This project aims to extract and analyze topics from Eenadu news articles using Natural Language Processing (NLP) techniques. The pipeline includes web scraping, preprocessing, topic modeling, and result visualization.
-
Open Google Colab:
Visit Google Colab. -
Create a new notebook or upload the provided
.ipynbfile. -
Install required libraries by running the following commands in a Colab code cell:
!pip install indic-nlp-library !pip install indicnlp !pip install gensim !pip install pyLDAvis !pip install stanza
-
Run the Scripts:
- Purpose: Automates the extraction of Telugu news articles from the Eenadu website.
- Steps: Run the notebook to collect and save the dataset as a CSV file.
- Purpose: Performs preprocessing steps like normalization, tokenization, stop word removal, stemming, and POS tagging.
- Steps: Upload the dataset generated by the web scraper and preprocess the data for topic modeling.
- Purpose: Implements LDA for topic modeling and evaluates coherence scores for optimal topic selection.
- Steps: Generate topics, calculate coherence scores, and visualize topics using PyLDAvis.
-
Indic NLP Library
- Purpose: A library designed specifically for processing Indic languages like Telugu.
- Importance:
- Provides support for tokenization, transliteration, and text normalization for Telugu scripts.
- Handles the unique grammar and structure of Telugu, enabling accurate preprocessing.
- Essential for building NLP pipelines for non-Latin scripts.
-
Stanza
- Purpose: A multi-language NLP library by Stanford for text analysis.
- Importance:
- Provides tools for tokenization, part-of-speech tagging, and dependency parsing.
- Supports Telugu, making it an essential tool for deeper linguistic analysis.

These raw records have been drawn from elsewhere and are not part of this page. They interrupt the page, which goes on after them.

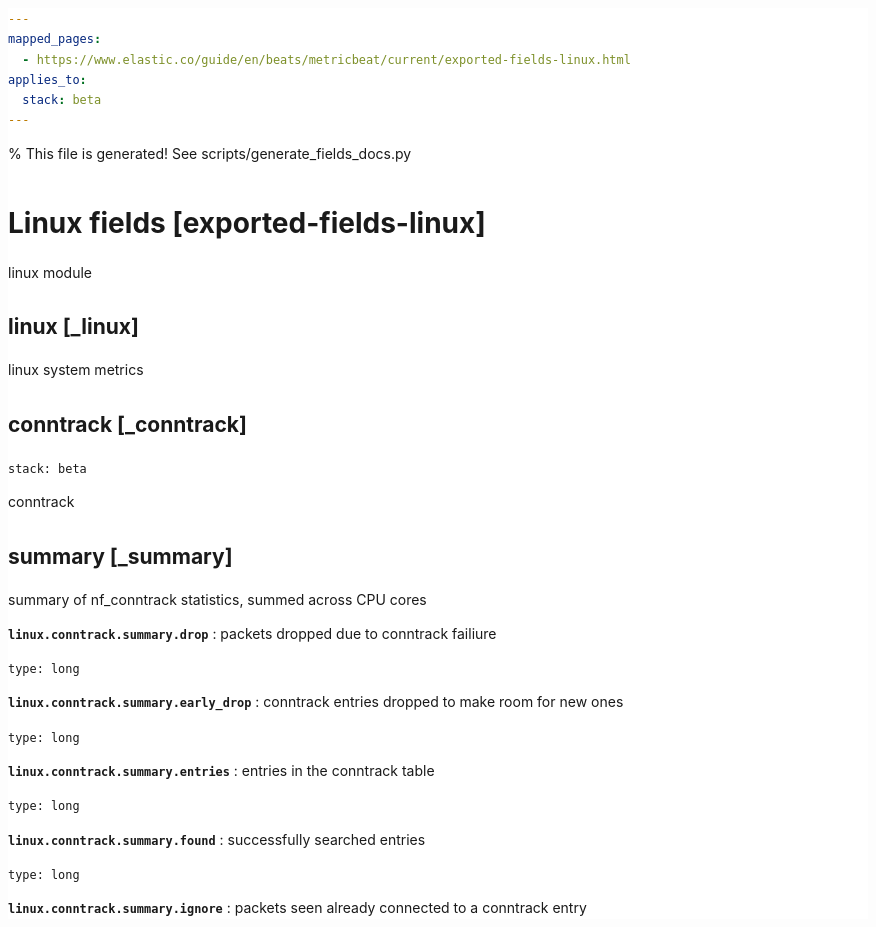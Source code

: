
 ```yaml
---
mapped_pages:
  - https://www.elastic.co/guide/en/beats/metricbeat/current/exported-fields-linux.html
applies_to:
  stack: beta
---
```


% This file is generated! See scripts/generate_fields_docs.py

# Linux fields [exported-fields-linux]

linux module

## linux [_linux]

linux system metrics

## conntrack [_conntrack]

```{applies_to}
stack: beta
```

conntrack

## summary [_summary]

summary of nf_conntrack statistics, summed across CPU cores

**`linux.conntrack.summary.drop`**
:   packets dropped due to conntrack failiure

    type: long


**`linux.conntrack.summary.early_drop`**
:   conntrack entries dropped to make room for new ones

    type: long


**`linux.conntrack.summary.entries`**
:   entries in the conntrack table

    type: long


**`linux.conntrack.summary.found`**
:   successfully searched entries

    type: long


**`linux.conntrack.summary.ignore`**
:   packets seen already connected to a conntrack entry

- Facilitates advanced NLP tasks, ensuring high-quality text preparation.
-
Gensim
- Purpose: A Python library for topic modeling and document similarity analysis.
- Importance:
- Implements the Latent Dirichlet Allocation (LDA) algorithm for topic modeling.
- Provides efficient methods to process large datasets using a streaming API.
- Includes coherence score calculation to evaluate topic model quality.
-
PyLDAvis
- Purpose: A library for interactive topic modeling visualization.
- Importance:
- Helps visualize and interpret the results of LDA models.
- Provides an intuitive interface to explore relationships between topics, words, and documents.
- A key tool for presenting insights in a visually compelling format.
-
TF-IDF (via Gensim or custom implementation)
- Purpose: A statistical measure to evaluate the importance of words in documents.
- Importance:
- Prepares the text for LDA by highlighting important words while filtering out less relevant ones.
- Reduces noise in the data, improving the quality of the topic modeling.